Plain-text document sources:
○ ○ ○ ○

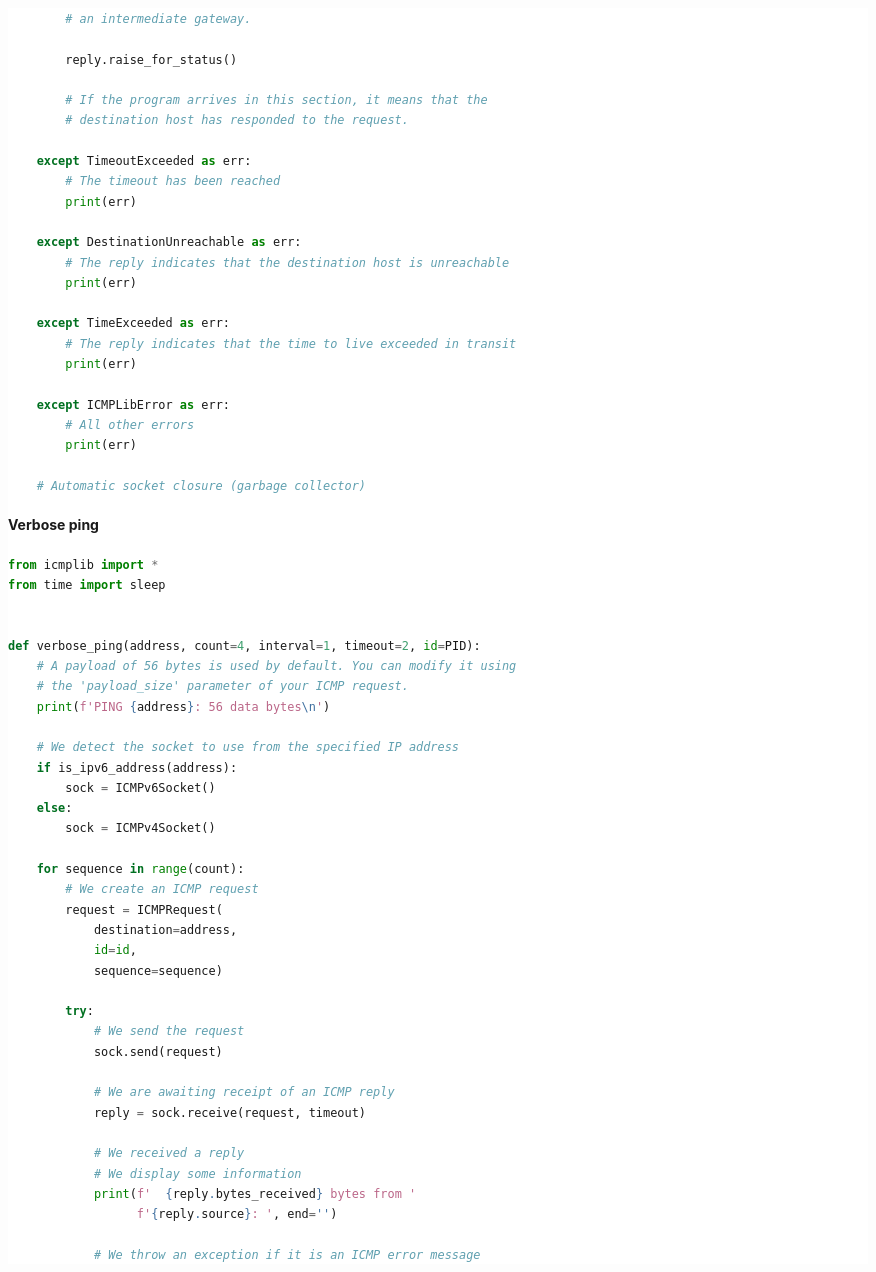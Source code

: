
 ```python
        # an intermediate gateway.

        reply.raise_for_status()

        # If the program arrives in this section, it means that the
        # destination host has responded to the request.

    except TimeoutExceeded as err:
        # The timeout has been reached
        print(err)

    except DestinationUnreachable as err:
        # The reply indicates that the destination host is unreachable
        print(err)

    except TimeExceeded as err:
        # The reply indicates that the time to live exceeded in transit
        print(err)

    except ICMPLibError as err:
        # All other errors
        print(err)

    # Automatic socket closure (garbage collector)
```

#### Verbose ping

```python
from icmplib import *
from time import sleep


def verbose_ping(address, count=4, interval=1, timeout=2, id=PID):
    # A payload of 56 bytes is used by default. You can modify it using
    # the 'payload_size' parameter of your ICMP request.
    print(f'PING {address}: 56 data bytes\n')

    # We detect the socket to use from the specified IP address
    if is_ipv6_address(address):
        sock = ICMPv6Socket()
    else:
        sock = ICMPv4Socket()

    for sequence in range(count):
        # We create an ICMP request
        request = ICMPRequest(
            destination=address,
            id=id,
            sequence=sequence)

        try:
            # We send the request
            sock.send(request)

            # We are awaiting receipt of an ICMP reply
            reply = sock.receive(request, timeout)

            # We received a reply
            # We display some information
            print(f'  {reply.bytes_received} bytes from '
                  f'{reply.source}: ', end='')

            # We throw an exception if it is an ICMP error message
```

○ ○ ○ ○

* [What you have to do]:
The records above are to be transcribed in full, with images omitted.

* [Your solution]:
Source code

:
 ```python
        # an intermediate gateway.

        reply.raise_for_status()

        # If the program arrives in this section, it means that the
        # destination host has responded to the request.

    except TimeoutExceeded as err:
        # The timeout has been reached
        print(err)

    except DestinationUnreachable as err:
        # The reply indicates that the destination host is unreachable
        print(err)

    except TimeExceeded as err:
        # The reply indicates that the time to live exceeded in transit
        print(err)

    except ICMPLibError as err:
        # All other errors
        print(err)

    # Automatic socket closure (garbage collector)
```

#### Verbose ping

```python
from icmplib import *
from time import sleep


def verbose_ping(address, count=4, interval=1, timeout=2, id=PID):
    # A payload of 56 bytes is used by default. You can modify it using
    # the 'payload_size' parameter of your ICMP request.
    print(f'PING {address}: 56 data bytes\n')

    # We detect the socket to use from the specified IP address
    if is_ipv6_address(address):
        sock = ICMPv6Socket()
    else:
        sock = ICMPv4Socket()

    for sequence in range(count):
        # We create an ICMP request
        request = ICMPRequest(
            destination=address,
            id=id,
            sequence=sequence)

        try:
            # We send the request
            sock.send(request)

            # We are awaiting receipt of an ICMP reply
            reply = sock.receive(request, timeout)

            # We received a reply
            # We display some information
            print(f'  {reply.bytes_received} bytes from '
                  f'{reply.source}: ', end='')

            # We throw an exception if it is an ICMP error message
```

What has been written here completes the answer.